═════ SUPPLIED ENTRIES ═════
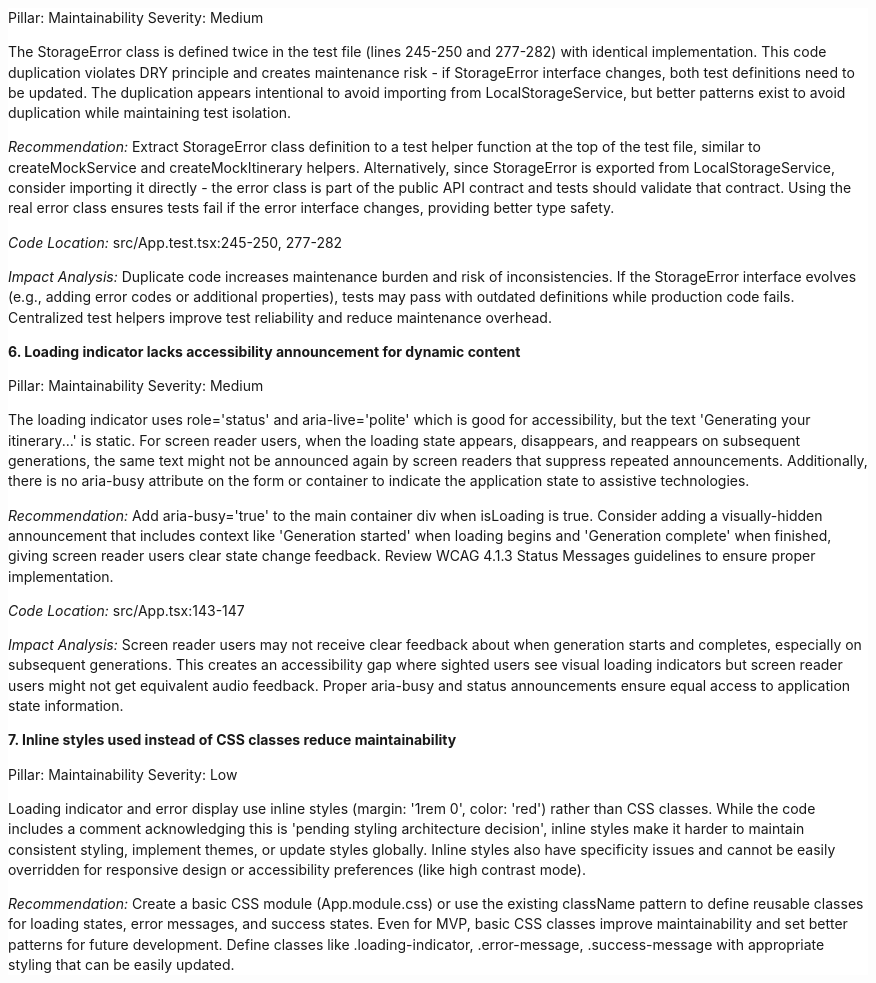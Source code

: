 Pillar: Maintainability
Severity: Medium

The StorageError class is defined twice in the test file (lines 245-250 and 277-282) with identical implementation. This code duplication violates DRY principle and creates maintenance risk - if StorageError interface changes, both test definitions need to be updated. The duplication appears intentional to avoid importing from LocalStorageService, but better patterns exist to avoid duplication while maintaining test isolation.

*Recommendation:* Extract StorageError class definition to a test helper function at the top of the test file, similar to createMockService and createMockItinerary helpers. Alternatively, since StorageError is exported from LocalStorageService, consider importing it directly - the error class is part of the public API contract and tests should validate that contract. Using the real error class ensures tests fail if the error interface changes, providing better type safety.

*Code Location:* src/App.test.tsx:245-250, 277-282

*Impact Analysis:* Duplicate code increases maintenance burden and risk of inconsistencies. If the StorageError interface evolves (e.g., adding error codes or additional properties), tests may pass with outdated definitions while production code fails. Centralized test helpers improve test reliability and reduce maintenance overhead.

**6. Loading indicator lacks accessibility announcement for dynamic content** 

Pillar: Maintainability
Severity: Medium

The loading indicator uses role='status' and aria-live='polite' which is good for accessibility, but the text 'Generating your itinerary...' is static. For screen reader users, when the loading state appears, disappears, and reappears on subsequent generations, the same text might not be announced again by screen readers that suppress repeated announcements. Additionally, there is no aria-busy attribute on the form or container to indicate the application state to assistive technologies.

*Recommendation:* Add aria-busy='true' to the main container div when isLoading is true. Consider adding a visually-hidden announcement that includes context like 'Generation started' when loading begins and 'Generation complete' when finished, giving screen reader users clear state change feedback. Review WCAG 4.1.3 Status Messages guidelines to ensure proper implementation.

*Code Location:* src/App.tsx:143-147

*Impact Analysis:* Screen reader users may not receive clear feedback about when generation starts and completes, especially on subsequent generations. This creates an accessibility gap where sighted users see visual loading indicators but screen reader users might not get equivalent audio feedback. Proper aria-busy and status announcements ensure equal access to application state information.

**7. Inline styles used instead of CSS classes reduce maintainability** 

Pillar: Maintainability
Severity: Low

Loading indicator and error display use inline styles (margin: '1rem 0', color: 'red') rather than CSS classes. While the code includes a comment acknowledging this is 'pending styling architecture decision', inline styles make it harder to maintain consistent styling, implement themes, or update styles globally. Inline styles also have specificity issues and cannot be easily overridden for responsive design or accessibility preferences (like high contrast mode).

*Recommendation:* Create a basic CSS module (App.module.css) or use the existing className pattern to define reusable classes for loading states, error messages, and success states. Even for MVP, basic CSS classes improve maintainability and set better patterns for future development. Define classes like .loading-indicator, .error-message, .success-message with appropriate styling that can be easily updated.
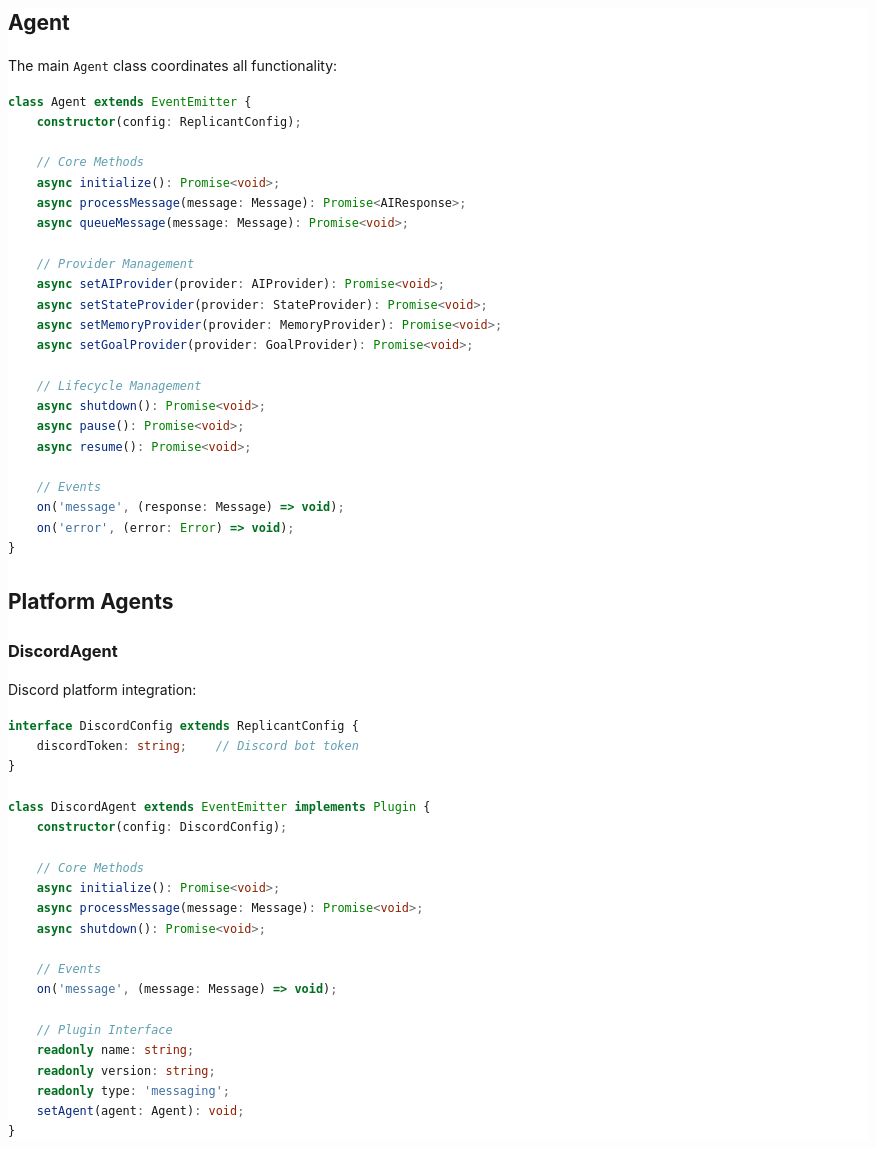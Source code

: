 ## Agent

The main `Agent` class coordinates all functionality:

```typescript
class Agent extends EventEmitter {
    constructor(config: ReplicantConfig);

    // Core Methods
    async initialize(): Promise<void>;
    async processMessage(message: Message): Promise<AIResponse>;
    async queueMessage(message: Message): Promise<void>;
    
    // Provider Management
    async setAIProvider(provider: AIProvider): Promise<void>;
    async setStateProvider(provider: StateProvider): Promise<void>;
    async setMemoryProvider(provider: MemoryProvider): Promise<void>;
    async setGoalProvider(provider: GoalProvider): Promise<void>;
    
    // Lifecycle Management
    async shutdown(): Promise<void>;
    async pause(): Promise<void>;
    async resume(): Promise<void>;
    
    // Events
    on('message', (response: Message) => void);
    on('error', (error: Error) => void);
}
```

## Platform Agents

### DiscordAgent

Discord platform integration:

```typescript
interface DiscordConfig extends ReplicantConfig {
    discordToken: string;    // Discord bot token
}

class DiscordAgent extends EventEmitter implements Plugin {
    constructor(config: DiscordConfig);
    
    // Core Methods
    async initialize(): Promise<void>;
    async processMessage(message: Message): Promise<void>;
    async shutdown(): Promise<void>;
    
    // Events
    on('message', (message: Message) => void);
    
    // Plugin Interface
    readonly name: string;
    readonly version: string;
    readonly type: 'messaging';
    setAgent(agent: Agent): void;
}
```
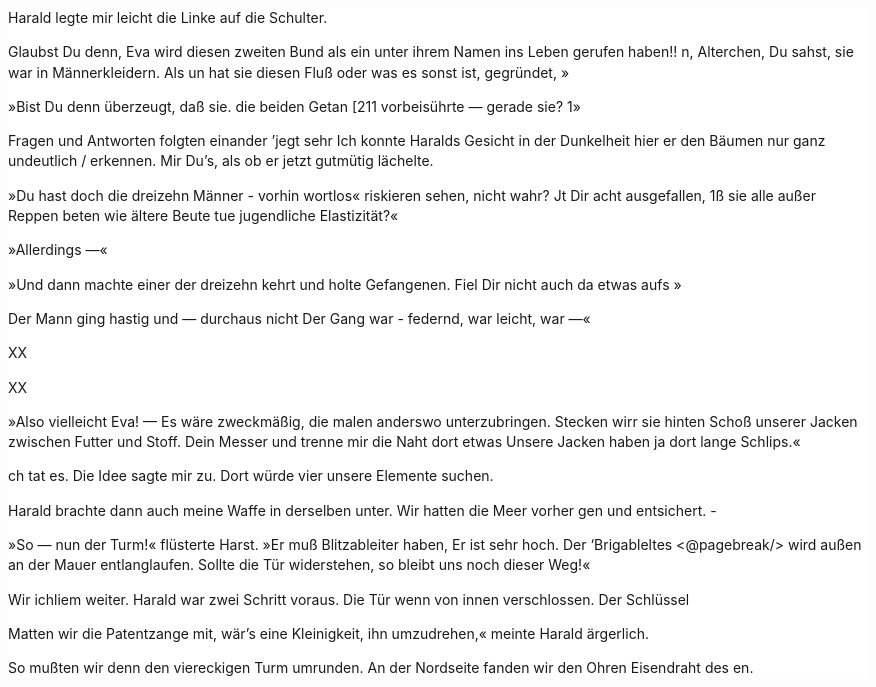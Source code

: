 Harald legte mir leicht die Linke auf die Schulter.

Glaubst Du denn, Eva wird diesen zweiten Bund als
ein unter ihrem Namen ins Leben gerufen haben!!
n, Alterchen, Du sahst, sie war in Männerkleidern. Als
un hat sie diesen Fluß oder was es sonst ist, gegründet, »

»Bist Du denn überzeugt, daß sie. die beiden Getan
[211 vorbeisührte — gerade sie? 1»

Fragen und Antworten folgten einander ’jegt sehr
Ich konnte Haralds Gesicht in der Dunkelheit hier
er den Bäumen nur ganz undeutlich / erkennen. Mir
Du’s, als ob er jetzt gutmütig lächelte.

»Du hast doch die dreizehn Männer - vorhin wortlos«
riskieren sehen, nicht wahr? Jt Dir acht ausgefallen,
1ß sie alle außer Reppen beten wie ältere Beute
tue jugendliche Elastizität?«

»Allerdings —«

»Und dann machte einer der dreizehn kehrt und holte
Gefangenen. Fiel Dir nicht auch da etwas aufs »

Der Mann ging hastig und — durchaus nicht
Der Gang war - federnd, war leicht, war —«

XX

XX

»Also vielleicht Eva! — Es wäre zweckmäßig, die
malen anderswo unterzubringen. Stecken wirr sie hinten
Schoß unserer Jacken zwischen Futter und Stoff.
Dein Messer und trenne mir die Naht dort etwas
Unsere Jacken haben ja dort lange Schlips.«

ch tat es. Die Idee sagte mir zu. Dort würde vier
unsere Elemente suchen.

Harald brachte dann auch meine Waffe in derselben
unter. Wir hatten die Meer vorher gen
und entsichert. -

»So — nun der Turm!« flüsterte Harst. »Er muß
Blitzableiter haben, Er ist sehr hoch. Der ‘Brigableltes
<@pagebreak/>
wird außen an der Mauer entlanglaufen. Sollte die Tür
widerstehen, so bleibt uns noch dieser Weg!«

Wir ichliem weiter. Harald war zwei Schritt voraus.
Die Tür wenn von innen verschlossen. Der Schlüssel

Matten wir die Patentzange mit, wär’s eine Kleinigkeit,
ihn umzudrehen,« meinte Harald ärgerlich.

So mußten wir denn den viereckigen Turm umrunden.
An der Nordseite fanden wir den Ohren Eisendraht des
en.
═════
WORK INSTRUCTIONS> Of the lines in the data, report each one containing the string "EventEmitter".

PROBLEM SOLUTION>
class Agent extends EventEmitter {
class DiscordAgent extends EventEmitter implements Plugin {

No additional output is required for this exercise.